A crise econômica provocada pela perda de demanda do transporte público forçou o governo de Pernambuco a autorizar a retirada em massa dos cobradores dos ônibus em operação na Região Metropolitana do Recife. Atualmente, após a liberação oficial, 67% das linhas do sistema estão operando sem o profissional e com os motoristas atuando, em quase toda sua totalidade, na dupla função, ou seja, dirigindo, recebendo dinheiro e passando troco. Considerando a frota de antes da pandemia, o percentual de linhas sem cobradores sobe para 76%. E 2.386 motoristas estão atuando na dupla função.

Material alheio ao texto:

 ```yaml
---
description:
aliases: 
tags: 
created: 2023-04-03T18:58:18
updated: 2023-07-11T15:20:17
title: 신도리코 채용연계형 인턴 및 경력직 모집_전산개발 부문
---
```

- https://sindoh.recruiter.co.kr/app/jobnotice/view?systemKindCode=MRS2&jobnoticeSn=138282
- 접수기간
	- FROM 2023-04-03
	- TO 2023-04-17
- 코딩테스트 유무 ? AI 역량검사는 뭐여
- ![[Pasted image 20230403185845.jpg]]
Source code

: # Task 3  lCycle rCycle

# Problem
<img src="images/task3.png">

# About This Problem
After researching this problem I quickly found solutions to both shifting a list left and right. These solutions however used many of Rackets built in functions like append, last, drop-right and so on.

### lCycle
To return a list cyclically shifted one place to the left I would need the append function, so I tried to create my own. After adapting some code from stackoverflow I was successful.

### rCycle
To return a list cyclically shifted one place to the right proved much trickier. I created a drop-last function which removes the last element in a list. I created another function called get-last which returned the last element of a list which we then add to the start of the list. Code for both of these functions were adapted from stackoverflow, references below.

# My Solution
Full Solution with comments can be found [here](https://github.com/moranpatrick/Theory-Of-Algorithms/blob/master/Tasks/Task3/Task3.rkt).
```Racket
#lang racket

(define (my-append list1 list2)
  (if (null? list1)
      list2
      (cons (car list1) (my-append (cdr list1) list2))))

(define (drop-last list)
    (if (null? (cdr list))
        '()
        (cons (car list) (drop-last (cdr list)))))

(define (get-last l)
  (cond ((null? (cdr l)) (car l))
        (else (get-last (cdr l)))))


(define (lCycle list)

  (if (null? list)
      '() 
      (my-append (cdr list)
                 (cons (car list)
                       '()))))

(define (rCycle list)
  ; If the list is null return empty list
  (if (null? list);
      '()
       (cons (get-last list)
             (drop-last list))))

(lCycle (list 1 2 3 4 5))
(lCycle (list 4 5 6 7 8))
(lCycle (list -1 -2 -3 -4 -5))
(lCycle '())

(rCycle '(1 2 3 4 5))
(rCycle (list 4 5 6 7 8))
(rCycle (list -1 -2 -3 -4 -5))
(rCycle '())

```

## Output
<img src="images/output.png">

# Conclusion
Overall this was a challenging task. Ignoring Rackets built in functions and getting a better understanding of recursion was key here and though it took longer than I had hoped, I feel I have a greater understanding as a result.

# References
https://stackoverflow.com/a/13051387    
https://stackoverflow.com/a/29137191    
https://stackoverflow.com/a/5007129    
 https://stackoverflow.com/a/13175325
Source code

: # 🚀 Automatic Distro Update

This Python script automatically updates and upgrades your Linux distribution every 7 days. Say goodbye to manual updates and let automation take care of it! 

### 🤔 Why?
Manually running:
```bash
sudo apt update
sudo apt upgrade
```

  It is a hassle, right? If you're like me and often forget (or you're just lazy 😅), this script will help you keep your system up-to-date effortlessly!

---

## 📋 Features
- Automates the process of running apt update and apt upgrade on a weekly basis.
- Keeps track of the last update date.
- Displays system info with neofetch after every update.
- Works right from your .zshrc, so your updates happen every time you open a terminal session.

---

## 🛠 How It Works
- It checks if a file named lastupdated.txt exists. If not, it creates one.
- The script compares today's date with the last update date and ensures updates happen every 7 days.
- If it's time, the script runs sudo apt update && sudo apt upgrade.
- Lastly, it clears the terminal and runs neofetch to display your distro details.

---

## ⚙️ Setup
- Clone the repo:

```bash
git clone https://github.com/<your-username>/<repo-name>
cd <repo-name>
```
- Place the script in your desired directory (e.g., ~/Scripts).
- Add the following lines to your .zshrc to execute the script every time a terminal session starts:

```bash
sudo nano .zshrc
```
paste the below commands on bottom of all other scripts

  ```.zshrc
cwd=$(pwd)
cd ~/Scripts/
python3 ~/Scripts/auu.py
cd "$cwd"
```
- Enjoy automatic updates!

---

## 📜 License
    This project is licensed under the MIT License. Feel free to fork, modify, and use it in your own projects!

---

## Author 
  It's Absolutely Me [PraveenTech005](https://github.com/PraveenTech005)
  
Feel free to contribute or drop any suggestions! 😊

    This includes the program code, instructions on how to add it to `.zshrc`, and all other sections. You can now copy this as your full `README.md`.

Já são 267 linhas de ônibus operando sem o cobrador na RMR. No pré-pandemia, quando a retirada dos profissionais tinha sido retomada após liberação do governo, o processo já estava em plena execução, mas o ritmo era menor e havia critérios técnicos. As linhas tinham que ter baixo número de pagamento em dinheiro por viagem. A maior parte delas, inclusive, tinha uma média de zero a sete passageiros pagantes em dinheiro. Em outras, essa demanda oscilava entre oito e 11 passageiros pagantes em espécie. Mesmo assim, o sistema já acumulava 205 das 399 linhas sem o profissional. Na crise sanitária e por causa dela, a operação sem os cobradores foi ampliada de 50% para 70%. Um comparativo com o ano passado revela a agilidade na exclusão dos profissionais do sistema. Em maio de 2019, eram 58 linhas sem cobrador. Até o dia 5 de novembro o total chegou a 126.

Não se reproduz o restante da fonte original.